One unexpected problem with retirement savings: knowing how to spend it

Not only do Americans need to save more for their retirement but they need to learn how to spend that money wisely when they get there.

Spending down retirement assets is one of the many challenges Americans face when it comes to retirement planning, according to the Government Accountability Office’s recent report on the state of American’s retirement savings — along with actively putting away money, which influences how much they can put towards other financial goals and lifestyle choices, and choosing the right accounts and funds to keep those assets. Not all retirees understand how to manage and comfortably spend down their assets in 401(k) or other employer-sponsored plans, while people with pensions might worry about the health and security of those plans.

See: Four ways to change 401(k) plans for the better

Other questions around spending in retirement include knowing when to take a lump-sum payment versus gradual payments, or when to claim Social Security. The GAO has suggested reform in improving options for the spend-down phase of retirement, along with promoting universal access to a retirement savings vehicle and reducing complexities and risks for plan participants and sponsors. (In other words, there’s a lot the country can do to improve the retirement system, according to the report.)

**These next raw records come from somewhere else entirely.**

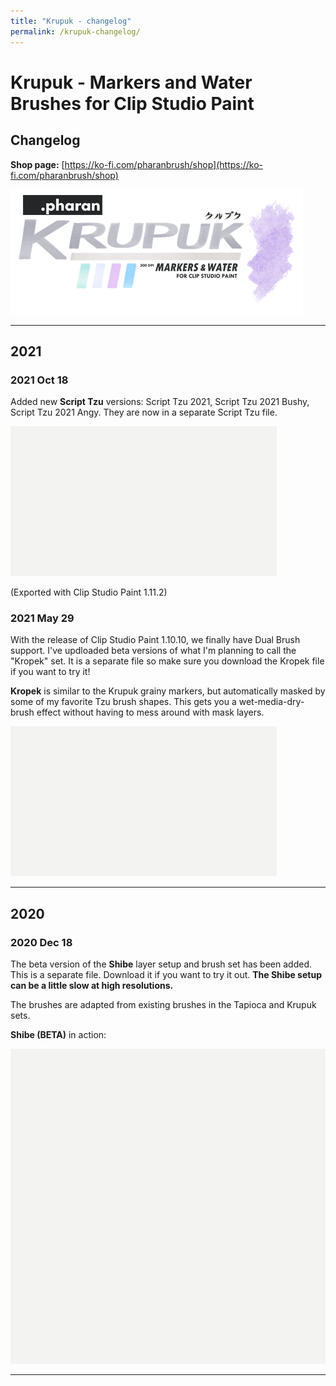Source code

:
 ```yaml
---
title: "Krupuk - changelog"
permalink: /krupuk-changelog/
---
```


# Krupuk - Markers and Water Brushes for Clip Studio Paint
## Changelog

**Shop page:** [https://ko-fi.com/pharanbrush/shop](https://ko-fi.com/pharanbrush/shop)

![](img/krupuk/krupuk-sidebar-banner.png)

---
## 2021

### 2021 Oct 18

Added new **Script Tzu** versions: Script Tzu 2021, Script Tzu 2021 Bushy, Script Tzu 2021 Angy. They are now in a separate Script Tzu file.

![](img/krupuk/krupuk-script-tzu.gif)

(Exported with Clip Studio Paint 1.11.2)

### 2021 May 29

With the release of Clip Studio Paint 1.10.10, we finally have Dual Brush support. I've updloaded beta versions of what I'm planning to call the "Kropek" set. It is a separate file so make sure you download the Kropek file if you want to try it!

**Kropek** is similar to the Krupuk grainy markers, but automatically masked by some of my favorite Tzu brush shapes. This gets you a wet-media-dry-brush effect without having to mess around with mask layers.

![](img/krupuk/krupuk-kropek.gif)

---
## 2020
### 2020 Dec 18

The beta version of the **Shibe** layer setup and brush set has been added. This is a separate file. Download it if you want to try it out. **The Shibe setup can be a little slow at high resolutions.**

The brushes are adapted from existing brushes in the Tapioca and Krupuk sets.

**Shibe (BETA)** in action:

![](img/krupuk/krupuk-shibe.gif)

---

The spending down phase in particular isn’t something many near-retirees are thinking about, said David Hays, president and founder of advisory firm Comprehensive Financial Consultants in Bloomington, Ind., likely because current retirees are the first generations to really have to deal with it — 401(k) plans only started in 1978. Prior to that, retirees received a pension from a company they had spent most of their careers at, he said, whereas now retirees are mostly on their own.

How does the GAO suggest the country improve the spend-down phase of retirement?

The GAO has made various recommendations, a few of which have already been implemented (Congress enacted the Multiemployer Pension Reform Act of 2014 for pension plans nearing insolvencies after their recommendation, for example). Other suggestions include:

• For 401(k) plans (which are currently in the spotlight for potential reform as part of the president’s tax overhaul), the GAO recommended the Department of Labor look at other countries’ approaches to spending-down these assets while also taking into consideration plan participants’ risks and financial needs. In the GAO’s initial study on six countries from 2013, it found some countries offer three spend-down options: a lump-sum payment, a programmed withdrawal of participants’ savings or an annuity. Participants of 401(k) plans in the U.S. generally are only offered a lump-sum that they then have to figure out for themselves, it found.

• The GAO also recommended a stronger fiduciary role in 401(k) plans, such as requiring disclosure of performance and benchmarking information to plan sponsors and participants, and helping plan providers select proper products for managed accounts.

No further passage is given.